Sunday Times Travel Magazine May 2017 cover

Greece gets cover treatment in the May 2017 issue of The Sunday Times Travel Magazine


Cover glory:  It may have been an omen, or simply serendipity, but whatever it was certainly happened at a good time.

When I popped into a local newsstand the other day to browse reading material for our upcoming flight to Greece, a photo of a beautiful Greek island beach instantly caught my eye.

At first glance I thought it was a picture of Zakynthos island’s world-famous Navagio beach (also known as Shipwreck Beach) that graces the cover of the May 2017 edition of The Sunday Times Travel Magazine. But after taking a closer look once I got home, I realized it’s a different beach altogether. Surprisingly, the magazine’s editorial page doesn’t identify the location — the photo states only that the image was photographed by Giovanni Simeone of SIME/4 Corners.  But after a few minutes of Google searching, I discovered that the picture captures a small cove a short distance down the coast from Navagio. 

With that little mystery solved, I took a quick peek through the magazine’s cover feature — a 24-page “Total Guide” to Greece. 



“Whether you’re after a jam-packed family trip, an indulgent break with friends, or a romantic laze on a step-back-in-time island, we’ve got your Greece right here,” the guide’s introduction pledges. And it certainly seems to fulfill its promises. 

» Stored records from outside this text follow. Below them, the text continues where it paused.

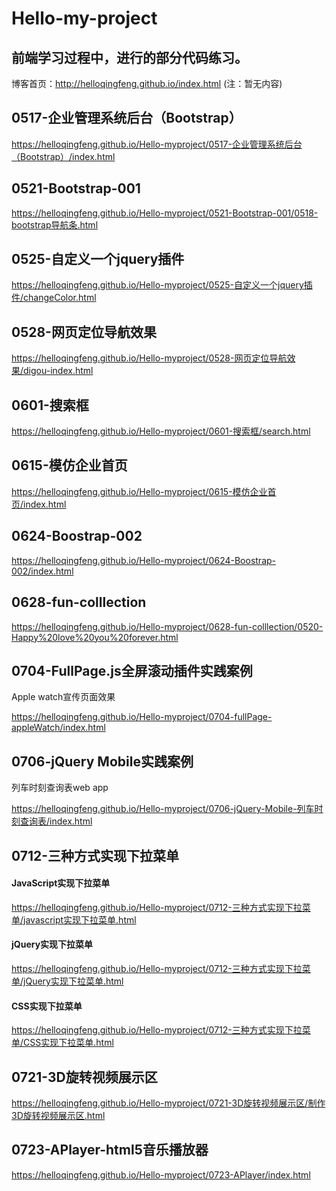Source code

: # Hello-my-project


## 前端学习过程中，进行的部分代码练习。

博客首页：http://helloqingfeng.github.io/index.html (注：暂无内容)

## 0517-企业管理系统后台（Bootstrap）
https://helloqingfeng.github.io/Hello-myproject/0517-企业管理系统后台（Bootstrap）/index.html

## 0521-Bootstrap-001
https://helloqingfeng.github.io/Hello-myproject/0521-Bootstrap-001/0518-bootstrap导航条.html

## 0525-自定义一个jquery插件
https://helloqingfeng.github.io/Hello-myproject/0525-自定义一个jquery插件/changeColor.html

## 0528-网页定位导航效果
https://helloqingfeng.github.io/Hello-myproject/0528-网页定位导航效果/digou-index.html

## 0601-搜索框
https://helloqingfeng.github.io/Hello-myproject/0601-搜索框/search.html

## 0615-模仿企业首页
https://helloqingfeng.github.io/Hello-myproject/0615-模仿企业首页/index.html

## 0624-Boostrap-002
https://helloqingfeng.github.io/Hello-myproject/0624-Boostrap-002/index.html

## 0628-fun-colllection
https://helloqingfeng.github.io/Hello-myproject/0628-fun-colllection/0520-Happy%20love%20you%20forever.html

## 0704-FullPage.js全屏滚动插件实践案例
Apple watch宣传页面效果

https://helloqingfeng.github.io/Hello-myproject/0704-fullPage-appleWatch/index.html

## 0706-jQuery Mobile实践案例
列车时刻查询表web app

https://helloqingfeng.github.io/Hello-myproject/0706-jQuery-Mobile-列车时刻查询表/index.html

## 0712-三种方式实现下拉菜单

#### JavaScript实现下拉菜单
https://helloqingfeng.github.io/Hello-myproject/0712-三种方式实现下拉菜单/javascript实现下拉菜单.html

#### jQuery实现下拉菜单
https://helloqingfeng.github.io/Hello-myproject/0712-三种方式实现下拉菜单/jQuery实现下拉菜单.html

#### CSS实现下拉菜单
https://helloqingfeng.github.io/Hello-myproject/0712-三种方式实现下拉菜单/CSS实现下拉菜单.html

## 0721-3D旋转视频展示区
https://helloqingfeng.github.io/Hello-myproject/0721-3D旋转视频展示区/制作3D旋转视频展示区.html


## 0723-APlayer-html5音乐播放器
https://helloqingfeng.github.io/Hello-myproject/0723-APlayer/index.html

Among the guide’s dozens of destination profiles, tips and suggestions are articles describing:

♦  The ideal island-hopping break (to the Argo-Saronic islands)

♦  3 ways to feel remote

♦  The ideal active holiday

♦  5 ways to get off-season summer sun

♦  A girly break on Santorini

♦  The ideal crowd-free Athens break

♦  Our favourite scrummy seaside lunches

♦  The ideal family-friendly resort holiday

♦  Our favourite epic historic sites

♦  Our favourite beaches only the locals know

♦  2 ways to visit a great little city

♦  The ideal timewarp trip (to Kythira), and

♦  Our favourite white sand beaches (Navagio ranks #2 on the list, right after Crete’s Balos beach, which I profiled in two blog posts  last year: Escape to Crete’s exotic Balos beaches and lagoons, and Escape to Balos Part 2).

The guide provides plenty of additional information and helpful advice, and is packed with photos of beautiful and inspiring sights and scenes.  See if you can pick up a copy at your local news outlet. Sorry, but you can’t borrow mine — I’m not letting it  out of my hands!